■ What you should do
Go over the entries below line by line, copying each one that contains the word "latency".

** Opening Exercise data block **

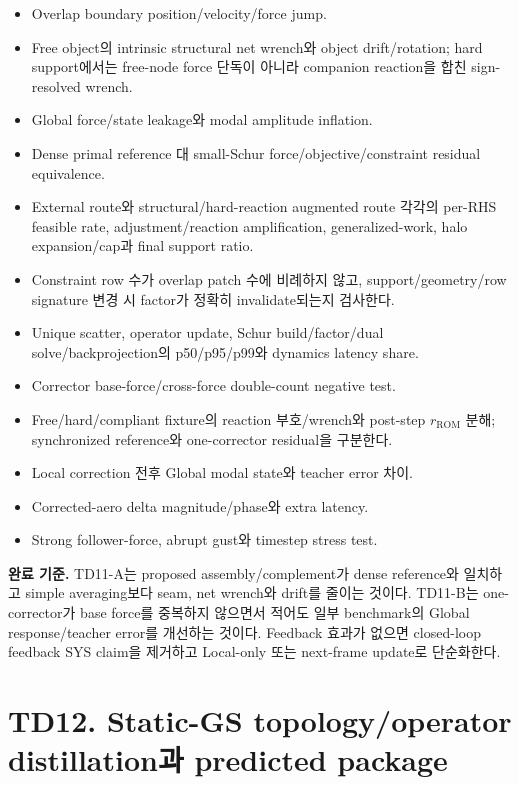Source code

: \documentclass[10pt,a4paper]{article}
\newcommand{\todo}{\textcolor{TodoGray}{\(\square\)}}
\begin{document}
\begin{itemize}
  \item[\todo] Overlap boundary position/velocity/force jump.
  \item[\todo] Free object의 intrinsic structural net wrench와 object drift/rotation;
  hard support에서는 free-node force 단독이 아니라 companion reaction을 합친 sign-resolved wrench.
  \item[\todo] Global force/state leakage와 modal amplitude inflation.
  \item[\todo] Dense primal reference 대 small-Schur force/objective/constraint residual equivalence.
  \item[\todo] External route와 structural/hard-reaction augmented route 각각의 per-RHS feasible rate,
  adjustment/reaction amplification, generalized-work, halo expansion/cap과 final support ratio.
  \item[\todo] Constraint row 수가 overlap patch 수에 비례하지 않고,
  support/geometry/row signature 변경 시 factor가 정확히 invalidate되는지 검사한다.
  \item[\todo] Unique scatter, operator update, Schur build/factor/dual solve/backprojection의 p50/p95/p99와 dynamics latency share.
  \item[\todo] Corrector base-force/cross-force double-count negative test.
  \item[\todo] Free/hard/compliant fixture의 reaction 부호/wrench와 post-step
  \(r_{\mathrm{ROM}}\) 분해; synchronized reference와 one-corrector residual을 구분한다.
  \item[\todo] Local correction 전후 Global modal state와 teacher error 차이.
  \item[\todo] Corrected-aero delta magnitude/phase와 extra latency.
  \item[\todo] Strong follower-force, abrupt gust와 timestep stress test.
\end{itemize}

\textbf{완료 기준.}
TD11-A는 proposed assembly/complement가 dense reference와 일치하고 simple averaging보다 seam,
net wrench와 drift를 줄이는 것이다. TD11-B는 one-corrector가 base force를 중복하지 않으면서
적어도 일부 benchmark의 Global response/teacher error를 개선하는 것이다.
Feedback 효과가 없으면 closed-loop feedback SYS claim을 제거하고 Local-only 또는 next-frame update로 단순화한다.

\section{TD12. Static-GS topology/operator distillation과 predicted package}
\end{document}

** Closing Exercise data block **

■ Result for this exercise
  \item[\todo] Unique scatter, operator update, Schur build/factor/dual solve/backprojection의 p50/p95/p99와 dynamics latency share.
  \item[\todo] Corrected-aero delta magnitude/phase와 extra latency.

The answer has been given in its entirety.